The menu across the top of the application was one of the first items I needed to convert. The menu needs to be different, depending on whether there is a user logged on or not. Also, if a user is logged on, the menu can still be different; the “Snoozed” menu item only appears if the user has any snoozed requests. The application uses Auth0 to manage users (which is how it is open to Microsoft and Google accounts), and I wanted to preserve this; my requests are tied to the ID provided by Auth0, so that did not need to change.
In the Vue version, the system used Auth0's SPA library that exposed whether there was a user logged on or not. Also, once a user was logged on, the API sent all the user's active requests, which included snoozed requests; once this API call returned, the application can turn on the “Snoozed” menu item. In the htmx version, though, this information is all generated on the server. My initial process was to use an hx-get
to get the menu HTML snippet, using an hx-trigger
of load
to fill in this spot of the page when the page was loaded. I also (initially) implemented a custom HTML header to include in responses, and if that header was found, I would trigger a refresh on the menu; the eventual solution included the navbar in “page” refreshes.
(See the Vue “Navigation” component that became the Giraffe View Engine “navbar” function)
“New Page” in htmx
This leads directly into a discussion of how myPrayerJournal is still considered a SPA. In the Vue version, “pages” were Vue Single-File Components (SFCs) under the /components
directory. (In the years since myPrayerJournal v1, the default Vue template has changed to place these SFCs under /views
, while /components
is reserved for shared components.) These view components rendered into a custom component within the main
tag (using Vue router's router-view
tag), while the nav
component was reactive, based on the user logging on/off and snoozing requests.

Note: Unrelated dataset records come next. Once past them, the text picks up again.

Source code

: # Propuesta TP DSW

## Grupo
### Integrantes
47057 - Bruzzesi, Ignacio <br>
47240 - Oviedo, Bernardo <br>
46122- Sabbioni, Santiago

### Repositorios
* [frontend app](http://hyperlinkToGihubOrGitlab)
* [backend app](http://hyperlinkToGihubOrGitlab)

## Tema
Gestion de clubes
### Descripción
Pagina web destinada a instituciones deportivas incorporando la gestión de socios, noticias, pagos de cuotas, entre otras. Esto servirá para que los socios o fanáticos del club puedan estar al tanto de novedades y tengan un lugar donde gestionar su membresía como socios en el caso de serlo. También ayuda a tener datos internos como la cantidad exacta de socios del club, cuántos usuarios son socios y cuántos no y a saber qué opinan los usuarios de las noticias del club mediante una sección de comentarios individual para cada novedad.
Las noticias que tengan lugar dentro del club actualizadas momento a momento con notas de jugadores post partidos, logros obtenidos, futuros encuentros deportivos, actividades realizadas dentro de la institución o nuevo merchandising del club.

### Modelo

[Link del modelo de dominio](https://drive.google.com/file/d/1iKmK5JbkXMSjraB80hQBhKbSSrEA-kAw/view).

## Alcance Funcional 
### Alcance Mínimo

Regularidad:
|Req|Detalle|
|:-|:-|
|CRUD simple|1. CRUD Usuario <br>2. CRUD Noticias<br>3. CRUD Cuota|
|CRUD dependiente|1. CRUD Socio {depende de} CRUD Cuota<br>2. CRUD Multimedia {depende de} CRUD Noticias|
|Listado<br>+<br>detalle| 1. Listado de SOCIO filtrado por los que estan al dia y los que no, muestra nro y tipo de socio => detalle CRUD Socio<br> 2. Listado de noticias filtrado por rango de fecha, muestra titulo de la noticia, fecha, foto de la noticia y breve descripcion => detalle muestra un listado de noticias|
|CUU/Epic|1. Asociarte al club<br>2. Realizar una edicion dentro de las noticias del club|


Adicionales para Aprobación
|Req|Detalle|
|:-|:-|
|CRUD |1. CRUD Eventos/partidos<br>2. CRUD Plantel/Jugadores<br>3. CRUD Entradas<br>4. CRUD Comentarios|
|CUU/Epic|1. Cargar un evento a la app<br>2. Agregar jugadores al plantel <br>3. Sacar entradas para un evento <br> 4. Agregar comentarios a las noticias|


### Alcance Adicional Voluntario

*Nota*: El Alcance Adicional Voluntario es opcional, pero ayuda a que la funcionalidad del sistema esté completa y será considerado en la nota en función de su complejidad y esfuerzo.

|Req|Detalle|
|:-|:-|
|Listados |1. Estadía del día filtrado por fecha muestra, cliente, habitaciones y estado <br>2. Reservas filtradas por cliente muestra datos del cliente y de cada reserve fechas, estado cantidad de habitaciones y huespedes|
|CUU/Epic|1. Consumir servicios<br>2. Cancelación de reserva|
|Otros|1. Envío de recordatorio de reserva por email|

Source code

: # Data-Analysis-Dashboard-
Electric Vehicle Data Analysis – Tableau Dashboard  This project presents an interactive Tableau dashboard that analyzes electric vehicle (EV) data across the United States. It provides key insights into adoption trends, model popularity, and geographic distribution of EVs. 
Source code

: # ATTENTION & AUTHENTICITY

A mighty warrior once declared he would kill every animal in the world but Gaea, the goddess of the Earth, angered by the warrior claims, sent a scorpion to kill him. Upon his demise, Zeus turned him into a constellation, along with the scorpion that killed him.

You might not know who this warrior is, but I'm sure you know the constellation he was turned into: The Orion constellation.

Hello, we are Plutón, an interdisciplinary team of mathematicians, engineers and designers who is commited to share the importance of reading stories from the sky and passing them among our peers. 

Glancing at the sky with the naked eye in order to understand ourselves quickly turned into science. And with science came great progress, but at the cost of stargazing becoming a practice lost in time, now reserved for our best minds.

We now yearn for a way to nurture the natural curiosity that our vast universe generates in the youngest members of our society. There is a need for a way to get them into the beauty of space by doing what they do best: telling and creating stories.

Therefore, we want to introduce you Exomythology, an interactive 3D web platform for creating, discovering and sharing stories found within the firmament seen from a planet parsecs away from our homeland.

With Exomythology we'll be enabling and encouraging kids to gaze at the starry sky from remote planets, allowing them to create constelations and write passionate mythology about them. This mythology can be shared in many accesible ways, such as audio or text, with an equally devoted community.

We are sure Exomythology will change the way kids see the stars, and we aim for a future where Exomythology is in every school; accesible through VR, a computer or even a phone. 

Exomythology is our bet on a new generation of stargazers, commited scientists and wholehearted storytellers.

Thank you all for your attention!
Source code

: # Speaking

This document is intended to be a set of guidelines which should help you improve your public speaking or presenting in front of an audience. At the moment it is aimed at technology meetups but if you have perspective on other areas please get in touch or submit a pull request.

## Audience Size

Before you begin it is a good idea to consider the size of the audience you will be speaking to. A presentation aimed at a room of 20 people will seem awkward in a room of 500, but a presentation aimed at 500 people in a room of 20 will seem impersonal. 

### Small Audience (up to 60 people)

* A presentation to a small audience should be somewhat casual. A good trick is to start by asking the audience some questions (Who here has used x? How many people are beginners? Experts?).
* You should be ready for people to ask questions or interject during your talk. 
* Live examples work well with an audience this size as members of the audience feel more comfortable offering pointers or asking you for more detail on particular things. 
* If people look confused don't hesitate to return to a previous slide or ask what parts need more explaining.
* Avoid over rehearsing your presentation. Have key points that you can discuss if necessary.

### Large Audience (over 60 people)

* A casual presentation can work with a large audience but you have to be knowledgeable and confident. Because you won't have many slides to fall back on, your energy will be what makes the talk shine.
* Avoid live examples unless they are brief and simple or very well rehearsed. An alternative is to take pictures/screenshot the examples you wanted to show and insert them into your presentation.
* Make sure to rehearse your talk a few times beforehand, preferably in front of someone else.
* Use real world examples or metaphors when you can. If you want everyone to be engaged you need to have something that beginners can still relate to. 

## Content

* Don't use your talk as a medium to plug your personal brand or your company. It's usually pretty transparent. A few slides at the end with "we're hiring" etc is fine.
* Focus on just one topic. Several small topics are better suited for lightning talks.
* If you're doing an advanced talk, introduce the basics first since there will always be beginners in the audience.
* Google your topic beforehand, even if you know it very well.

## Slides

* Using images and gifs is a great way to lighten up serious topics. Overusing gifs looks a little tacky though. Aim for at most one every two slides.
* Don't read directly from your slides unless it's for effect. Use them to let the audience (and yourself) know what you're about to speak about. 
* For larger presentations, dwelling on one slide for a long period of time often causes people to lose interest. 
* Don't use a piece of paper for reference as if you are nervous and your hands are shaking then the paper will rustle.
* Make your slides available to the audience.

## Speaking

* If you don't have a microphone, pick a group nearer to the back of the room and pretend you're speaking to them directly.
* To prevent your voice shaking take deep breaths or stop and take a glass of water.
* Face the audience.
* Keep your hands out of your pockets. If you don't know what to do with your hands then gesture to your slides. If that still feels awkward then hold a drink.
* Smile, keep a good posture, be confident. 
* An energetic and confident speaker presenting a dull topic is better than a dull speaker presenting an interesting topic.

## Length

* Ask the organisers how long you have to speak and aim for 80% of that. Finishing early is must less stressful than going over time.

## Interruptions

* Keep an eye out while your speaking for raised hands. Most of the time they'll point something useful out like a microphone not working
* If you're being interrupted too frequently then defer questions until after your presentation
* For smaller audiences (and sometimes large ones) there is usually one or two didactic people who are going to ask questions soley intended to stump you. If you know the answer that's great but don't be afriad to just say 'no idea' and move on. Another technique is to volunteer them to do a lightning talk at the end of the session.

In myPrayerJournal v3, “page” views target the #top
section
element. If the request is for a full page load, the HTML head
content is rendered, as is the body
's footer
content; none of these change until a new version of the application is released. If the request is an htmx request, though, the only thing rendered is a new #top
section, which includes the navigation bar and the page content. While this does approach a full “page load”, there are some key differences:
- The page contents are refreshed based on one HTTP request (no extra request or processing required for the navbar);
- The HTML
head
content is responsible for most of the large HTTP requests, such as those for JavaScript libraries (and is excluded from non-full-page views);
- The page footer is not included.
Note the difference between the full view
layout and the partial
layout. Also, within the application's request handlers, there is a partial return function that determines whether this is an htmx-initiated page view request (in which case a partial view is returned) or a full page request (which returns the entire template).
Updating the Page Title
One of the most unexpectedly-vexing parts of a SPA is determining how the browser's title bar will be updated when navigation occurs. (I understand why it's challenging; what I do not understand is why it took major frameworks so long to devise a built-in way of handling this.) Coming from that world, I had originally implemented yet another custom header, pushing the title from the server, and used a request listener to update the title if the header was present. As I dug in further, though, I learned that htmx will update the document title any time a request payload has an HTML title
element in its head
. If you look at both layouts in the preceding paragraph, you'll notice that they include a head
element with a title
tag. This is how easy it should be, and with htmx, this is how easy it is.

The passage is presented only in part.